** Provided records follows **

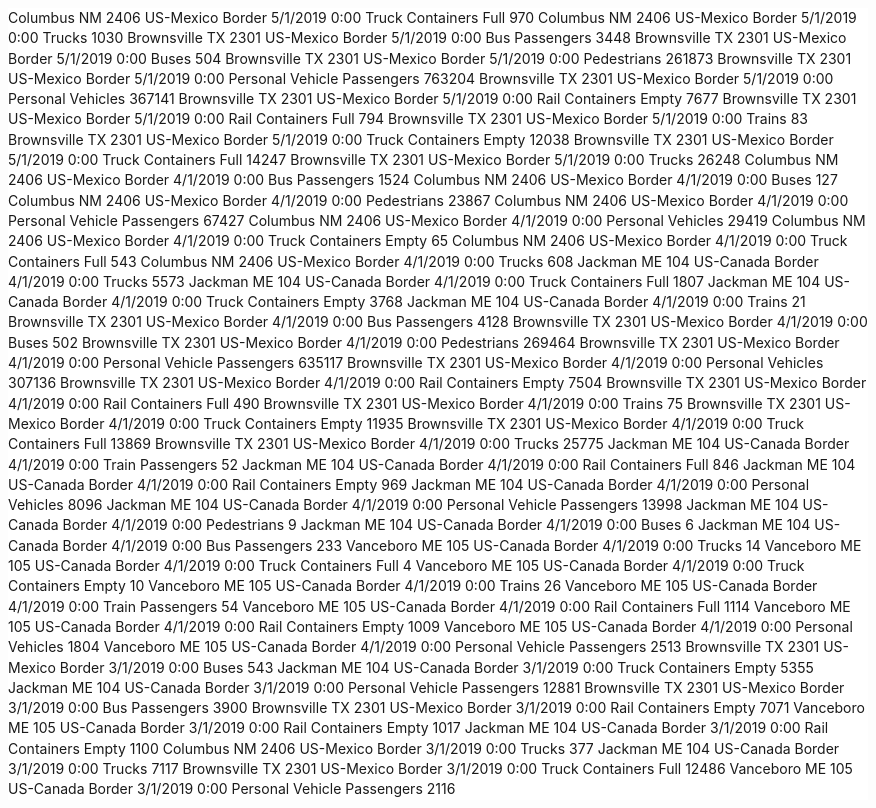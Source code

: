 Columbus	NM	2406	US-Mexico Border	5/1/2019 0:00	Truck Containers Full	970
Columbus	NM	2406	US-Mexico Border	5/1/2019 0:00	Trucks	1030
Brownsville	TX	2301	US-Mexico Border	5/1/2019 0:00	Bus Passengers	3448
Brownsville	TX	2301	US-Mexico Border	5/1/2019 0:00	Buses	504
Brownsville	TX	2301	US-Mexico Border	5/1/2019 0:00	Pedestrians	261873
Brownsville	TX	2301	US-Mexico Border	5/1/2019 0:00	Personal Vehicle Passengers	763204
Brownsville	TX	2301	US-Mexico Border	5/1/2019 0:00	Personal Vehicles	367141
Brownsville	TX	2301	US-Mexico Border	5/1/2019 0:00	Rail Containers Empty	7677
Brownsville	TX	2301	US-Mexico Border	5/1/2019 0:00	Rail Containers Full	794
Brownsville	TX	2301	US-Mexico Border	5/1/2019 0:00	Trains	83
Brownsville	TX	2301	US-Mexico Border	5/1/2019 0:00	Truck Containers Empty	12038
Brownsville	TX	2301	US-Mexico Border	5/1/2019 0:00	Truck Containers Full	14247
Brownsville	TX	2301	US-Mexico Border	5/1/2019 0:00	Trucks	26248
Columbus	NM	2406	US-Mexico Border	4/1/2019 0:00	Bus Passengers	1524
Columbus	NM	2406	US-Mexico Border	4/1/2019 0:00	Buses	127
Columbus	NM	2406	US-Mexico Border	4/1/2019 0:00	Pedestrians	23867
Columbus	NM	2406	US-Mexico Border	4/1/2019 0:00	Personal Vehicle Passengers	67427
Columbus	NM	2406	US-Mexico Border	4/1/2019 0:00	Personal Vehicles	29419
Columbus	NM	2406	US-Mexico Border	4/1/2019 0:00	Truck Containers Empty	65
Columbus	NM	2406	US-Mexico Border	4/1/2019 0:00	Truck Containers Full	543
Columbus	NM	2406	US-Mexico Border	4/1/2019 0:00	Trucks	608
Jackman	ME	104	US-Canada Border	4/1/2019 0:00	Trucks	5573
Jackman	ME	104	US-Canada Border	4/1/2019 0:00	Truck Containers Full	1807
Jackman	ME	104	US-Canada Border	4/1/2019 0:00	Truck Containers Empty	3768
Jackman	ME	104	US-Canada Border	4/1/2019 0:00	Trains	21
Brownsville	TX	2301	US-Mexico Border	4/1/2019 0:00	Bus Passengers	4128
Brownsville	TX	2301	US-Mexico Border	4/1/2019 0:00	Buses	502
Brownsville	TX	2301	US-Mexico Border	4/1/2019 0:00	Pedestrians	269464
Brownsville	TX	2301	US-Mexico Border	4/1/2019 0:00	Personal Vehicle Passengers	635117
Brownsville	TX	2301	US-Mexico Border	4/1/2019 0:00	Personal Vehicles	307136
Brownsville	TX	2301	US-Mexico Border	4/1/2019 0:00	Rail Containers Empty	7504
Brownsville	TX	2301	US-Mexico Border	4/1/2019 0:00	Rail Containers Full	490
Brownsville	TX	2301	US-Mexico Border	4/1/2019 0:00	Trains	75
Brownsville	TX	2301	US-Mexico Border	4/1/2019 0:00	Truck Containers Empty	11935
Brownsville	TX	2301	US-Mexico Border	4/1/2019 0:00	Truck Containers Full	13869
Brownsville	TX	2301	US-Mexico Border	4/1/2019 0:00	Trucks	25775
Jackman	ME	104	US-Canada Border	4/1/2019 0:00	Train Passengers	52
Jackman	ME	104	US-Canada Border	4/1/2019 0:00	Rail Containers Full	846
Jackman	ME	104	US-Canada Border	4/1/2019 0:00	Rail Containers Empty	969
Jackman	ME	104	US-Canada Border	4/1/2019 0:00	Personal Vehicles	8096
Jackman	ME	104	US-Canada Border	4/1/2019 0:00	Personal Vehicle Passengers	13998
Jackman	ME	104	US-Canada Border	4/1/2019 0:00	Pedestrians	9
Jackman	ME	104	US-Canada Border	4/1/2019 0:00	Buses	6
Jackman	ME	104	US-Canada Border	4/1/2019 0:00	Bus Passengers	233
Vanceboro	ME	105	US-Canada Border	4/1/2019 0:00	Trucks	14
Vanceboro	ME	105	US-Canada Border	4/1/2019 0:00	Truck Containers Full	4
Vanceboro	ME	105	US-Canada Border	4/1/2019 0:00	Truck Containers Empty	10
Vanceboro	ME	105	US-Canada Border	4/1/2019 0:00	Trains	26
Vanceboro	ME	105	US-Canada Border	4/1/2019 0:00	Train Passengers	54
Vanceboro	ME	105	US-Canada Border	4/1/2019 0:00	Rail Containers Full	1114
Vanceboro	ME	105	US-Canada Border	4/1/2019 0:00	Rail Containers Empty	1009
Vanceboro	ME	105	US-Canada Border	4/1/2019 0:00	Personal Vehicles	1804
Vanceboro	ME	105	US-Canada Border	4/1/2019 0:00	Personal Vehicle Passengers	2513
Brownsville	TX	2301	US-Mexico Border	3/1/2019 0:00	Buses	543
Jackman	ME	104	US-Canada Border	3/1/2019 0:00	Truck Containers Empty	5355
Jackman	ME	104	US-Canada Border	3/1/2019 0:00	Personal Vehicle Passengers	12881
Brownsville	TX	2301	US-Mexico Border	3/1/2019 0:00	Bus Passengers	3900
Brownsville	TX	2301	US-Mexico Border	3/1/2019 0:00	Rail Containers Empty	7071
Vanceboro	ME	105	US-Canada Border	3/1/2019 0:00	Rail Containers Empty	1017
Jackman	ME	104	US-Canada Border	3/1/2019 0:00	Rail Containers Empty	1100
Columbus	NM	2406	US-Mexico Border	3/1/2019 0:00	Trucks	377
Jackman	ME	104	US-Canada Border	3/1/2019 0:00	Trucks	7117
Brownsville	TX	2301	US-Mexico Border	3/1/2019 0:00	Truck Containers Full	12486
Vanceboro	ME	105	US-Canada Border	3/1/2019 0:00	Personal Vehicle Passengers	2116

** End of Provided records **

What you have to do: Your answer should be each line from the preceding material in which the word "Buses" occurs.

The completed task:
Brownsville	TX	2301	US-Mexico Border	5/1/2019 0:00	Buses	504
Columbus	NM	2406	US-Mexico Border	4/1/2019 0:00	Buses	127
Brownsville	TX	2301	US-Mexico Border	4/1/2019 0:00	Buses	502
Jackman	ME	104	US-Canada Border	4/1/2019 0:00	Buses	6
Brownsville	TX	2301	US-Mexico Border	3/1/2019 0:00	Buses	543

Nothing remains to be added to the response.